── The data ──

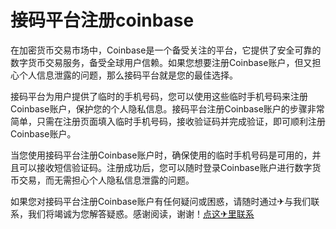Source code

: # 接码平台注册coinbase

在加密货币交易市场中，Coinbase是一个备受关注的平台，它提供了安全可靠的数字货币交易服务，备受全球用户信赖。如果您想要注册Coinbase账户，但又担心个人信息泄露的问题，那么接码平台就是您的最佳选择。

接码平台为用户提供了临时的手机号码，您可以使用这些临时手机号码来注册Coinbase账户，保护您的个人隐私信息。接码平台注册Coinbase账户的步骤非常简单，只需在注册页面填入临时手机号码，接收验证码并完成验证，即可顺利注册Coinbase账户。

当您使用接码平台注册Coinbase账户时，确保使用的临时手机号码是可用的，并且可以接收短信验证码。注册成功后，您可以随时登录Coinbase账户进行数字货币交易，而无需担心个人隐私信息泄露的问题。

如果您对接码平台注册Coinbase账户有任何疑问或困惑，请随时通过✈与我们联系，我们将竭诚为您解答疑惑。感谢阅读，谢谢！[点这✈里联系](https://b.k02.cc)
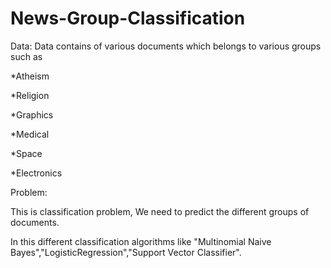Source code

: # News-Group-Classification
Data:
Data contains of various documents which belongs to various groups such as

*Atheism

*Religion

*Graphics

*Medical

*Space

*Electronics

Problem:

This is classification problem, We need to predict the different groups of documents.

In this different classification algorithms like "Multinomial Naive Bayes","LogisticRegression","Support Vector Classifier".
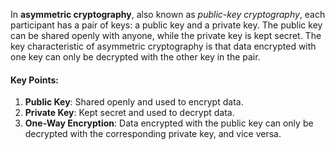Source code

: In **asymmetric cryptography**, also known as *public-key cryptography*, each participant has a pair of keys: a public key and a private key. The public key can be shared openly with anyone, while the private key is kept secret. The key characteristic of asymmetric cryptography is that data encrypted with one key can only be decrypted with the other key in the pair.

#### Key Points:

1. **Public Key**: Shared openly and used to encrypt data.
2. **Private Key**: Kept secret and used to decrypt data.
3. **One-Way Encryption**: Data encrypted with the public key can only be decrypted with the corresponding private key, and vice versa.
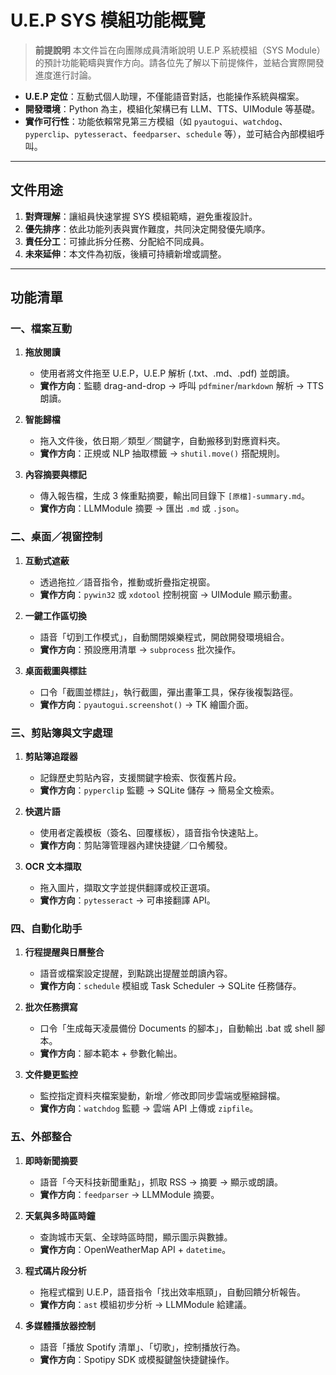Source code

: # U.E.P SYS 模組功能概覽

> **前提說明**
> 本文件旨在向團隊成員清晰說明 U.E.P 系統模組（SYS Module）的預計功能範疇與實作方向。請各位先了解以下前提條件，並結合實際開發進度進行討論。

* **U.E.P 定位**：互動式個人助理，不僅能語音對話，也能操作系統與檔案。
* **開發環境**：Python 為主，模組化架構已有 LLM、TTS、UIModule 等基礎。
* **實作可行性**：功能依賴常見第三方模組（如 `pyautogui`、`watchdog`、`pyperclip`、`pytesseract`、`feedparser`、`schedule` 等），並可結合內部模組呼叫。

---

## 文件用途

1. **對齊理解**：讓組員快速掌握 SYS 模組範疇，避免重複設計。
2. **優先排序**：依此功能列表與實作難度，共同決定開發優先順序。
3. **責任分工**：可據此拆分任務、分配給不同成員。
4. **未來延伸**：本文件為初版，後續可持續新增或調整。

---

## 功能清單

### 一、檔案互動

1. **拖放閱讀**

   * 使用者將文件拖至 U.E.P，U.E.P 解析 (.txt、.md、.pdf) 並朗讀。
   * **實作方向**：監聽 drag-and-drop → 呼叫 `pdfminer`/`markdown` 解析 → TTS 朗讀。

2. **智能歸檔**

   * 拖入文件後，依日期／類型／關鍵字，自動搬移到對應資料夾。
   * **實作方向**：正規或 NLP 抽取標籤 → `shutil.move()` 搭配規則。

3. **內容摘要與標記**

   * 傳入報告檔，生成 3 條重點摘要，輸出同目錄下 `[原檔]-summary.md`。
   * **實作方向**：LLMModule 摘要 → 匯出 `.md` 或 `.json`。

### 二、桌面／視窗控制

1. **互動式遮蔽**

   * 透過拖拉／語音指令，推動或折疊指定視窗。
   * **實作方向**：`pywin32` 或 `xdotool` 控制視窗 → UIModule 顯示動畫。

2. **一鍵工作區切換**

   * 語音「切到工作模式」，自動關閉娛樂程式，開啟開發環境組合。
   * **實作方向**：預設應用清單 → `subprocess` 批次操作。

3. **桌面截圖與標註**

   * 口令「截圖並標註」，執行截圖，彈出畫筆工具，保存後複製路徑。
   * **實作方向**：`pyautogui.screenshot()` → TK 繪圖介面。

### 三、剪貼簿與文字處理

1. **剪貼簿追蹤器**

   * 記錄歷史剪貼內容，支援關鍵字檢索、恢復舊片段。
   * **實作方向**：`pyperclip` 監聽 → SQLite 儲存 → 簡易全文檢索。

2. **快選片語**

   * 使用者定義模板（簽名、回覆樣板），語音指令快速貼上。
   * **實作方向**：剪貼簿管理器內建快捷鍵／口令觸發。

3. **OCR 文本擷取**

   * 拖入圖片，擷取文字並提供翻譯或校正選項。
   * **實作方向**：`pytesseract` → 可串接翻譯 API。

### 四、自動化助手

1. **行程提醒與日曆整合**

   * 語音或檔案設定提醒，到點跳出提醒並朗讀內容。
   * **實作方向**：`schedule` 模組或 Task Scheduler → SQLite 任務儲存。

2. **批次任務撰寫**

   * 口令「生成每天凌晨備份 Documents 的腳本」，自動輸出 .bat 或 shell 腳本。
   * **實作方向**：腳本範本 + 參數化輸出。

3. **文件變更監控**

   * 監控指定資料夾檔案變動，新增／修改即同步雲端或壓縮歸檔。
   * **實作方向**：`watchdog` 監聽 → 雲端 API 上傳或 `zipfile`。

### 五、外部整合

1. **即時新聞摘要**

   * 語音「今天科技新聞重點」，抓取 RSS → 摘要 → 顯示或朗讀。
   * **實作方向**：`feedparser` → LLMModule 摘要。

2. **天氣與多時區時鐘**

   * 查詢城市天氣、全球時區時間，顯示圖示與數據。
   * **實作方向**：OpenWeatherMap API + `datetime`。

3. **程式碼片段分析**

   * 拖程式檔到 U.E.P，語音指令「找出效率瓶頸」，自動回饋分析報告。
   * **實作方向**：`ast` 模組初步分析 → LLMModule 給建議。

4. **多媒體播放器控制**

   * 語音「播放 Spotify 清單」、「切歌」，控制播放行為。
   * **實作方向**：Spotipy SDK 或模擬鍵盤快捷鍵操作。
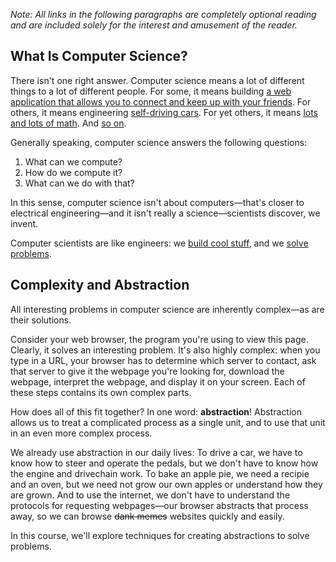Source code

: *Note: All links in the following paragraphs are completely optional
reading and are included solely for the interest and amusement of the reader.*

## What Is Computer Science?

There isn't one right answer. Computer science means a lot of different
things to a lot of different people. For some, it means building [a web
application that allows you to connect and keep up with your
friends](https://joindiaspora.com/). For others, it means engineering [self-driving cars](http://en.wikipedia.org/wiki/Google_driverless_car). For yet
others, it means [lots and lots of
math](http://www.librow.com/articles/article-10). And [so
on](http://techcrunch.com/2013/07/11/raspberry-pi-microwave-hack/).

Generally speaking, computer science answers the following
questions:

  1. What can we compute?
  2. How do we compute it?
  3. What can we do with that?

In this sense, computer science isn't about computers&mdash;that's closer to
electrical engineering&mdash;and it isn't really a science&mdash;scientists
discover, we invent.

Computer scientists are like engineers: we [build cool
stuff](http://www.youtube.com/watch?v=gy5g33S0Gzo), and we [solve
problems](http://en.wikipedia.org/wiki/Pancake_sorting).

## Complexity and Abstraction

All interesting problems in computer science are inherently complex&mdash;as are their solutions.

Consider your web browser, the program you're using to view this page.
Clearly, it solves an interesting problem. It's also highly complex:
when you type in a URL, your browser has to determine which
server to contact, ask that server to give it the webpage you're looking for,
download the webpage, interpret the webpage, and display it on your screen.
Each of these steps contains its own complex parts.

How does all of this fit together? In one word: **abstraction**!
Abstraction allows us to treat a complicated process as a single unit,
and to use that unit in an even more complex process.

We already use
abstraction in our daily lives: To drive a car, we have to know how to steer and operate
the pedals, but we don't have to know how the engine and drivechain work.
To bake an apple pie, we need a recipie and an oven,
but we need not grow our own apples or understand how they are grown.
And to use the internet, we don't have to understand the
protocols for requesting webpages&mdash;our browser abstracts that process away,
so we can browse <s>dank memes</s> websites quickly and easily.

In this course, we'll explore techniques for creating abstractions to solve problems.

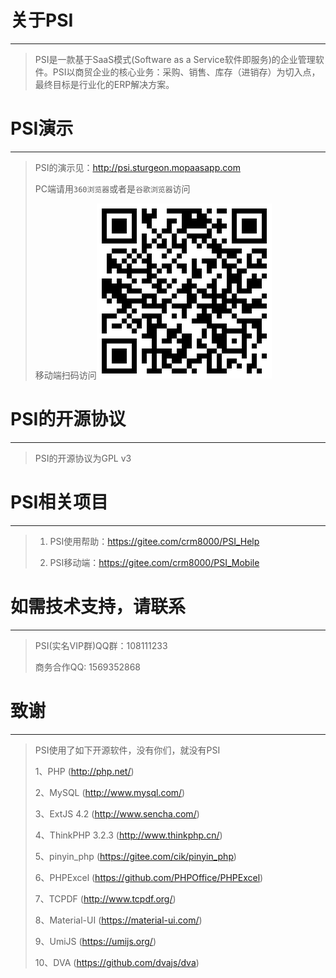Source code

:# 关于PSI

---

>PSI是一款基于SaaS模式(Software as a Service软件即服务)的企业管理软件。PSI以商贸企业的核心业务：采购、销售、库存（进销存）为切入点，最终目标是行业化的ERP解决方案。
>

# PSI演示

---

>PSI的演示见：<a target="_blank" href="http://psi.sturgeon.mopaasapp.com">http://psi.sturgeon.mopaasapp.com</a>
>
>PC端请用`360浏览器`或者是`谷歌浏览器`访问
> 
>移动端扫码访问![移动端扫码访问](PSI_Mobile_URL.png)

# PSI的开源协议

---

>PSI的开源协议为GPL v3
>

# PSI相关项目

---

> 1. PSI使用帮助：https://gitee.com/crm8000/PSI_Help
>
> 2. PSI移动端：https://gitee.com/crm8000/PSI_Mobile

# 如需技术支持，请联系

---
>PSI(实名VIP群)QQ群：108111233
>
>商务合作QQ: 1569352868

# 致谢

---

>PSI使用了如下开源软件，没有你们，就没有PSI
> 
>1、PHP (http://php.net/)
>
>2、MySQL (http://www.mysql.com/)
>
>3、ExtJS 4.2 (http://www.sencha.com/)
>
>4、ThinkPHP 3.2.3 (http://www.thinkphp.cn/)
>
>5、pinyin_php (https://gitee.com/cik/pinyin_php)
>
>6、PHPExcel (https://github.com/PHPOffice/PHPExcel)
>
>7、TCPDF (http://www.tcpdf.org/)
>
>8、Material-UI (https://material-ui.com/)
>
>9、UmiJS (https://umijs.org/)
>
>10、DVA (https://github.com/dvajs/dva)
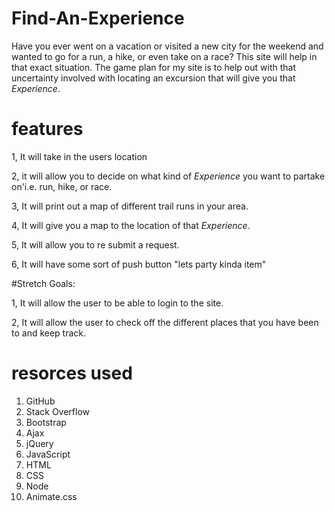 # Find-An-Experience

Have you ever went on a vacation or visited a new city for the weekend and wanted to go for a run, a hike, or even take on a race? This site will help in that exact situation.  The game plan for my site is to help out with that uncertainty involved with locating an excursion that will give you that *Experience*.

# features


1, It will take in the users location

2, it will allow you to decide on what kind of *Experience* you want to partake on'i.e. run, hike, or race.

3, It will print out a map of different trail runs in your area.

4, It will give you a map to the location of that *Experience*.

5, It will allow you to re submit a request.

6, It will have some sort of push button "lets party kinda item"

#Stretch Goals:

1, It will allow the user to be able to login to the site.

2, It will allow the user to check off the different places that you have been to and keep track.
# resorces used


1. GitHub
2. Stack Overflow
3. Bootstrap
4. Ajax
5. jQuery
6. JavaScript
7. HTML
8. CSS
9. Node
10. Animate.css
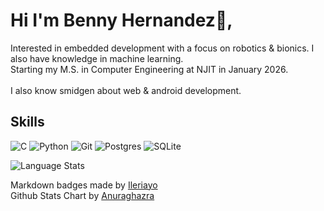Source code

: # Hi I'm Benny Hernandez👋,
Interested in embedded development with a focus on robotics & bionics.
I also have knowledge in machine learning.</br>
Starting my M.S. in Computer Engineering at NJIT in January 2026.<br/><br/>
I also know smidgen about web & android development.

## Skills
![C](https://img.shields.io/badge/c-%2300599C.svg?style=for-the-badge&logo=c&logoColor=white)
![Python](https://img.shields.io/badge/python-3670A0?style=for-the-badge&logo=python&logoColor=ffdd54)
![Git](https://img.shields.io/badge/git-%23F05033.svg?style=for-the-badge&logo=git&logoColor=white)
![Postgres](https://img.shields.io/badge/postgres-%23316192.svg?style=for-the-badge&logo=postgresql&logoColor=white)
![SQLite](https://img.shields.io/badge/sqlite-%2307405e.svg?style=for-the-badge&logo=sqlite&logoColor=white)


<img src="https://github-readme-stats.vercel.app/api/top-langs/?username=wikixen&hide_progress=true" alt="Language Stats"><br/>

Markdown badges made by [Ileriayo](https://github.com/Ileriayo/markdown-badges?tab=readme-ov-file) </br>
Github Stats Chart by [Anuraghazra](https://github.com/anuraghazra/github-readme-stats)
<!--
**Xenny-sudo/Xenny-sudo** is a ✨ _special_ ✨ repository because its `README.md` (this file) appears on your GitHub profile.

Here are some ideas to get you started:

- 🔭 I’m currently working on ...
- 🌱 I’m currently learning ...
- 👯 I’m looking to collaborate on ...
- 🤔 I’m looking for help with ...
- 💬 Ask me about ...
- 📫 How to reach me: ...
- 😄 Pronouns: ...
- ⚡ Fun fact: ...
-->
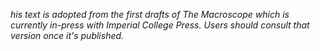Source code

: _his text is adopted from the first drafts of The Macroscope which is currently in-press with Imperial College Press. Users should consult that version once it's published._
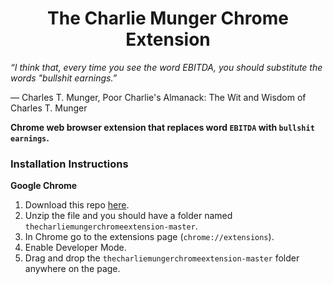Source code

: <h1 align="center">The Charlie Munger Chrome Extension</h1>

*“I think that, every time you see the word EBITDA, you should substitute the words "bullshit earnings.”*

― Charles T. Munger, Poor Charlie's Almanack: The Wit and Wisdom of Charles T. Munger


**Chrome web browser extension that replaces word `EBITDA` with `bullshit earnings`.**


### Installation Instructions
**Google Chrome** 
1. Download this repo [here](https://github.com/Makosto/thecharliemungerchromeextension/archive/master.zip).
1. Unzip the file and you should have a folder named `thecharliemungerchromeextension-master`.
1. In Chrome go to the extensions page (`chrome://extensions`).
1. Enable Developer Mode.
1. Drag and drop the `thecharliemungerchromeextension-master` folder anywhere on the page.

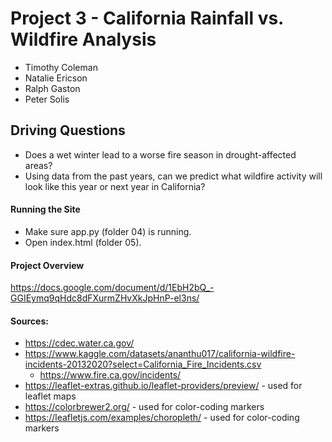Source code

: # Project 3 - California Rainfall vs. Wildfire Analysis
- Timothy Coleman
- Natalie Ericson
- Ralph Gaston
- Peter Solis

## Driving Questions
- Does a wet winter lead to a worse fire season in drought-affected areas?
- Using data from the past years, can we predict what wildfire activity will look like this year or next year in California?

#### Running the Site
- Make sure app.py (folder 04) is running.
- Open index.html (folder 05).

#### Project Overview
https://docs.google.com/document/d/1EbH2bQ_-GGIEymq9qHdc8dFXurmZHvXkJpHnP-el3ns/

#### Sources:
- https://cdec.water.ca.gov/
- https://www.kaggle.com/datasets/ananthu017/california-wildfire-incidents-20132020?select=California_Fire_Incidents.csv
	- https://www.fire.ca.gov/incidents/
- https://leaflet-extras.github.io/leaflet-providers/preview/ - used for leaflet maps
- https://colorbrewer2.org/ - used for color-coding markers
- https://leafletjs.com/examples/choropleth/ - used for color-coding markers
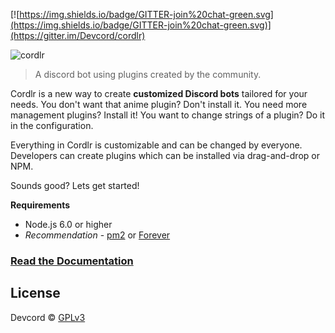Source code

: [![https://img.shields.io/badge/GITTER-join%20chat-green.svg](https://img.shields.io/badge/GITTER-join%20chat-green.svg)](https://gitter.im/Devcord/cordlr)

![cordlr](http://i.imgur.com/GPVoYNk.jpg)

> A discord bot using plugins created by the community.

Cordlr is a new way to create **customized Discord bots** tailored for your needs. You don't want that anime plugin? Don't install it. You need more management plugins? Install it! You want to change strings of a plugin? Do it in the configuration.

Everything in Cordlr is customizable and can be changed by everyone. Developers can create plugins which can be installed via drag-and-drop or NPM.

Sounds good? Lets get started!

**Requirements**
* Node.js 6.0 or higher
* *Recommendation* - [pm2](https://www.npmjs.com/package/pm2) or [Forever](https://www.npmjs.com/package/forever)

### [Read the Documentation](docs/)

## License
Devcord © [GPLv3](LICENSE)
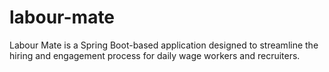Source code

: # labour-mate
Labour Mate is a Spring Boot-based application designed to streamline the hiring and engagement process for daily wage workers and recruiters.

───

◆ Exercise
Pictures aside, repeat exactly every line from the top of the listing above through the line bearing "接码平台为用户提供了临时的手", inclusive.

◆ Finished task
Source code

: # 接码平台注册coinbase

在加密货币交易市场中，Coinbase是一个备受关注的平台，它提供了安全可靠的数字货币交易服务，备受全球用户信赖。如果您想要注册Coinbase账户，但又担心个人信息泄露的问题，那么接码平台就是您的最佳选择。

接码平台为用户提供了临时的手机号码，您可以使用这些临时手机号码来注册Coinbase账户，保护您的个人隐私信息。接码平台注册Coinbase账户的步骤非常简单，只需在注册页面填入临时手机号码，接收验证码并完成验证，即可顺利注册Coinbase账户。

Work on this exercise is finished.